[Start of Attachment]

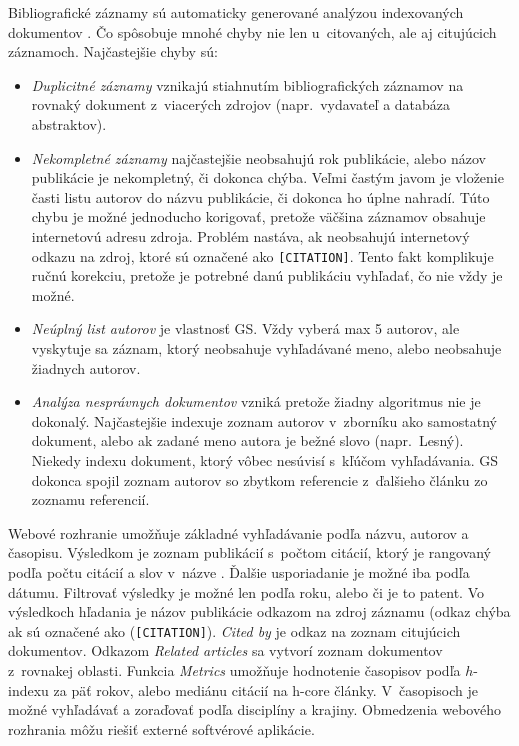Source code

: Bibliografické záznamy sú automaticky generované analýzou indexovaných
dokumentov \citep{Vine2006}.  Čo spôsobuje mnohé chyby nie len u~citovaných, ale
aj citujúcich záznamoch.  Najčastejšie chyby sú:
\begin{itemize}
\item \emph{Duplicitné záznamy} vznikajú stiahnutím bibliografických záznamov na
  rovnaký dokument z~viacerých zdrojov (napr.~vydavateľ a databáza abstraktov).
\item \emph{Nekompletné záznamy} najčastejšie neobsahujú rok publikácie, alebo
  názov publikácie je nekompletný, či dokonca chýba.  Veľmi častým javom je
  vloženie časti listu autorov do názvu publikácie, či dokonca ho úplne nahradí.
  Túto chybu je možné jednoducho korigovať, pretože väčšina záznamov obsahuje
  internetovú adresu zdroja.  Problém nastáva, ak neobsahujú internetový odkazu
  na zdroj, ktoré sú označené ako \texttt{[CITATION]}.  Tento fakt komplikuje
  ručnú korekciu, pretože je potrebné danú publikáciu vyhľadať, čo nie vždy je
  možné.
\item \emph{Neúplný list autorov} je vlastnosť GS.  Vždy vyberá max 5 autorov,
  ale vyskytuje sa záznam, ktorý neobsahuje vyhľadávané meno, alebo neobsahuje
  žiadnych autorov.
\item \emph{Analýza nesprávnych dokumentov} vzniká pretože žiadny algoritmus nie
  je dokonalý.  Najčastejšie indexuje zoznam autorov v~zborníku ako samostatný
  dokument, alebo ak zadané meno autora je bežné slovo (napr.~Lesný).  Niekedy
  indexu dokument, ktorý vôbec nesúvisí s~kľúčom vyhľadávania.  GS dokonca
  spojil zoznam autorov so zbytkom referencie z~ďalšieho článku zo zoznamu
  referencií.
\end{itemize}

\noindent Webové rozhranie umožňuje základné vyhľadávanie podľa názvu, autorov a
časopisu.  Výsledkom je zoznam publikácií s~počtom citácií, ktorý je rangovaný
podľa počtu citácií a slov v~názve \citep{Beel2009}.  Ďalšie usporiadanie je
možné iba podľa dátumu.  Filtrovať výsledky je možné len podľa roku, alebo či je
to patent.  Vo výsledkoch hľadania je názov publikácie odkazom na zdroj záznamu
(odkaz chýba ak sú označené ako (\texttt{[CITATION]}).  \emph{Cited by} je odkaz
na zoznam citujúcich dokumentov.  Odkazom \emph{Related articles} sa vytvorí
zoznam dokumentov z~rovnakej oblasti.  Funkcia \emph{Metrics} umožňuje
hodnotenie časopisov podľa $h$-indexu za päť rokov, alebo mediánu citácií na
h-core články.  V~časopisoch je možné vyhľadávať a zoraďovať podľa disciplíny a
krajiny.  Obmedzenia webového rozhrania môžu riešiť externé softvérové
aplikácie.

[End of Attachment]

**DIRECTIONS:**
Every record is to be reproduced exactly, with no pictures included.

**COMPLETED EXERCISE:**
Source code

: Bibliografické záznamy sú automaticky generované analýzou indexovaných
dokumentov \citep{Vine2006}.  Čo spôsobuje mnohé chyby nie len u~citovaných, ale
aj citujúcich záznamoch.  Najčastejšie chyby sú:
\begin{itemize}
\item \emph{Duplicitné záznamy} vznikajú stiahnutím bibliografických záznamov na
  rovnaký dokument z~viacerých zdrojov (napr.~vydavateľ a databáza abstraktov).
\item \emph{Nekompletné záznamy} najčastejšie neobsahujú rok publikácie, alebo
  názov publikácie je nekompletný, či dokonca chýba.  Veľmi častým javom je
  vloženie časti listu autorov do názvu publikácie, či dokonca ho úplne nahradí.
  Túto chybu je možné jednoducho korigovať, pretože väčšina záznamov obsahuje
  internetovú adresu zdroja.  Problém nastáva, ak neobsahujú internetový odkazu
  na zdroj, ktoré sú označené ako \texttt{[CITATION]}.  Tento fakt komplikuje
  ručnú korekciu, pretože je potrebné danú publikáciu vyhľadať, čo nie vždy je
  možné.
\item \emph{Neúplný list autorov} je vlastnosť GS.  Vždy vyberá max 5 autorov,
  ale vyskytuje sa záznam, ktorý neobsahuje vyhľadávané meno, alebo neobsahuje
  žiadnych autorov.
\item \emph{Analýza nesprávnych dokumentov} vzniká pretože žiadny algoritmus nie
  je dokonalý.  Najčastejšie indexuje zoznam autorov v~zborníku ako samostatný
  dokument, alebo ak zadané meno autora je bežné slovo (napr.~Lesný).  Niekedy
  indexu dokument, ktorý vôbec nesúvisí s~kľúčom vyhľadávania.  GS dokonca
  spojil zoznam autorov so zbytkom referencie z~ďalšieho článku zo zoznamu
  referencií.
\end{itemize}

\noindent Webové rozhranie umožňuje základné vyhľadávanie podľa názvu, autorov a
časopisu.  Výsledkom je zoznam publikácií s~počtom citácií, ktorý je rangovaný
podľa počtu citácií a slov v~názve \citep{Beel2009}.  Ďalšie usporiadanie je
možné iba podľa dátumu.  Filtrovať výsledky je možné len podľa roku, alebo či je
to patent.  Vo výsledkoch hľadania je názov publikácie odkazom na zdroj záznamu
(odkaz chýba ak sú označené ako (\texttt{[CITATION]}).  \emph{Cited by} je odkaz
na zoznam citujúcich dokumentov.  Odkazom \emph{Related articles} sa vytvorí
zoznam dokumentov z~rovnakej oblasti.  Funkcia \emph{Metrics} umožňuje
hodnotenie časopisov podľa $h$-indexu za päť rokov, alebo mediánu citácií na
h-core články.  V~časopisoch je možné vyhľadávať a zoraďovať podľa disciplíny a
krajiny.  Obmedzenia webového rozhrania môžu riešiť externé softvérové
aplikácie.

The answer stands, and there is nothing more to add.